> _Task prompt_: Copy out the data in full and exactly, passing over the pictures.

Plain-text document sources:
__________
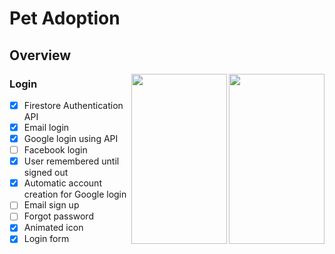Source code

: # Pet Adoption

## Overview

<img align="right" width="153" height="272" src="https://user-images.githubusercontent.com/74305289/127175775-35631c80-ca42-4534-9cd7-6dab00104d15.png">
<img align="right" width="153" height="272" src="https://user-images.githubusercontent.com/74305289/127175893-2939ff86-146d-4624-9ba6-2f3fd077887d.png">

### Login
  - [X] Firestore Authentication API
  - [X] Email login
  - [X] Google login using API
  - [ ] Facebook login 
  - [X] User remembered until signed out
  - [X] Automatic account creation for Google login
  - [ ] Email sign up 
  - [ ] Forgot password 
  - [X] Animated icon 
  - [X] Login form
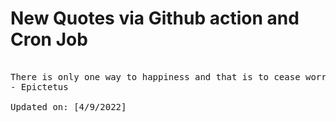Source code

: # New Quotes via Github action and Cron Job

<pre>
<!-- #quote -->
There is only one way to happiness and that is to cease worrying about things which are beyond the power of our will.
- Epictetus

Updated on: [4/9/2022]
<!-- #quoteEnd -->
</pre>
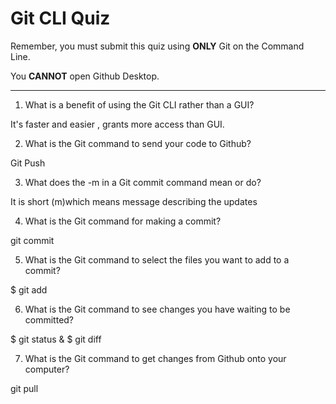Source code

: # Git CLI Quiz

Remember, you must submit this quiz using __ONLY__ Git on the Command Line. 

You __CANNOT__ open Github Desktop.

---

1. What is a benefit of using the Git CLI rather than a GUI?

It's faster and easier , grants more access than GUI. 

2. What is the Git command to send your code to Github?

Git Push

3. What does the -m in a Git commit command mean or do?

It is short (m)which means message describing the updates

4. What is the Git command for making a commit?

git commit

5. What is the Git command to select the files you want to add to a commit?

 $ git add

6. What is the Git command to see changes you have waiting to be committed?

 $ git status & $ git diff

7. What is the Git command to get changes from Github onto your computer?

git pull

















>
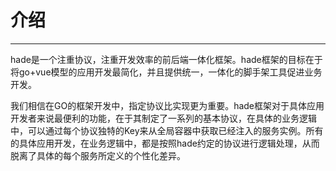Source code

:# 介绍

---

hade是一个注重协议，注重开发效率的前后端一体化框架。hade框架的目标在于将go+vue模型的应用开发最简化，并且提供统一，一体化的脚手架工具促进业务开发。

我们相信在GO的框架开发中，指定协议比实现更为重要。hade框架对于具体应用开发者来说最便利的功能，在于其制定了一系列的基本协议，在具体的业务逻辑中，可以通过每个协议独特的Key来从全局容器中获取已经注入的服务实例。所有的具体应用开发，在业务逻辑中，都是按照hade约定的协议进行逻辑处理，从而脱离了具体的每个服务所定义的个性化差异。
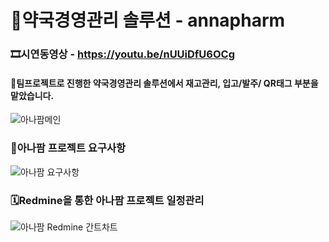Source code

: # 💊약국경영관리 솔루션 - annapharm
### 🎞시연동영상 - https://youtu.be/nUUiDfU6OCg
#### 🙂팀프로젝트로 진행한 약국경영관리 솔루션에서 재고관리, 입고/발주/ QR태그 부분을 맡았습니다.
![아나팜메인](https://user-images.githubusercontent.com/88873901/185515340-dbc50a54-d15b-4968-be5c-75175cdee7ce.JPG)
### 📑아나팜 프로젝트 요구사항
![아나팜 요구사항](https://user-images.githubusercontent.com/88873901/185773406-c544d421-0d8f-4fb2-9b98-63c23f0fe216.PNG)
### 🗓Redmine을 통한 아나팜 프로젝트 일정관리
![아나팜 Redmine 간트차트](https://user-images.githubusercontent.com/88873901/185818360-8f1c7102-37e8-4650-8eac-a8ecbf936c38.gif)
__________
> _Response area_:
Source code

: # Pet Adoption

## Overview

<img align="right" width="153" height="272" src="https://user-images.githubusercontent.com/74305289/127175775-35631c80-ca42-4534-9cd7-6dab00104d15.png">
<img align="right" width="153" height="272" src="https://user-images.githubusercontent.com/74305289/127175893-2939ff86-146d-4624-9ba6-2f3fd077887d.png">

### Login
  - [X] Firestore Authentication API
  - [X] Email login
  - [X] Google login using API
  - [ ] Facebook login 
  - [X] User remembered until signed out
  - [X] Automatic account creation for Google login
  - [ ] Email sign up 
  - [ ] Forgot password 
  - [X] Animated icon 
  - [X] Login form
Source code

: # New Quotes via Github action and Cron Job

<pre>
<!-- #quote -->
There is only one way to happiness and that is to cease worrying about things which are beyond the power of our will.
- Epictetus

Updated on: [4/9/2022]
<!-- #quoteEnd -->
</pre>
Source code

: # Git CLI Quiz

Remember, you must submit this quiz using __ONLY__ Git on the Command Line. 

You __CANNOT__ open Github Desktop.

---

1. What is a benefit of using the Git CLI rather than a GUI?

It's faster and easier , grants more access than GUI. 

2. What is the Git command to send your code to Github?

Git Push

3. What does the -m in a Git commit command mean or do?

It is short (m)which means message describing the updates

4. What is the Git command for making a commit?

git commit

5. What is the Git command to select the files you want to add to a commit?

 $ git add

6. What is the Git command to see changes you have waiting to be committed?

 $ git status & $ git diff

7. What is the Git command to get changes from Github onto your computer?

git pull

















>
Source code

:# 介绍

---

hade是一个注重协议，注重开发效率的前后端一体化框架。hade框架的目标在于将go+vue模型的应用开发最简化，并且提供统一，一体化的脚手架工具促进业务开发。

我们相信在GO的框架开发中，指定协议比实现更为重要。hade框架对于具体应用开发者来说最便利的功能，在于其制定了一系列的基本协议，在具体的业务逻辑中，可以通过每个协议独特的Key来从全局容器中获取已经注入的服务实例。所有的具体应用开发，在业务逻辑中，都是按照hade约定的协议进行逻辑处理，从而脱离了具体的每个服务所定义的个性化差异。
Source code

: # 💊약국경영관리 솔루션 - annapharm
### 🎞시연동영상 - https://youtu.be/nUUiDfU6OCg
#### 🙂팀프로젝트로 진행한 약국경영관리 솔루션에서 재고관리, 입고/발주/ QR태그 부분을 맡았습니다.
![아나팜메인](https://user-images.githubusercontent.com/88873901/185515340-dbc50a54-d15b-4968-be5c-75175cdee7ce.JPG)
### 📑아나팜 프로젝트 요구사항
![아나팜 요구사항](https://user-images.githubusercontent.com/88873901/185773406-c544d421-0d8f-4fb2-9b98-63c23f0fe216.PNG)
### 🗓Redmine을 통한 아나팜 프로젝트 일정관리
![아나팜 Redmine 간트차트](https://user-images.githubusercontent.com/88873901/185818360-8f1c7102-37e8-4650-8eac-a8ecbf936c38.gif)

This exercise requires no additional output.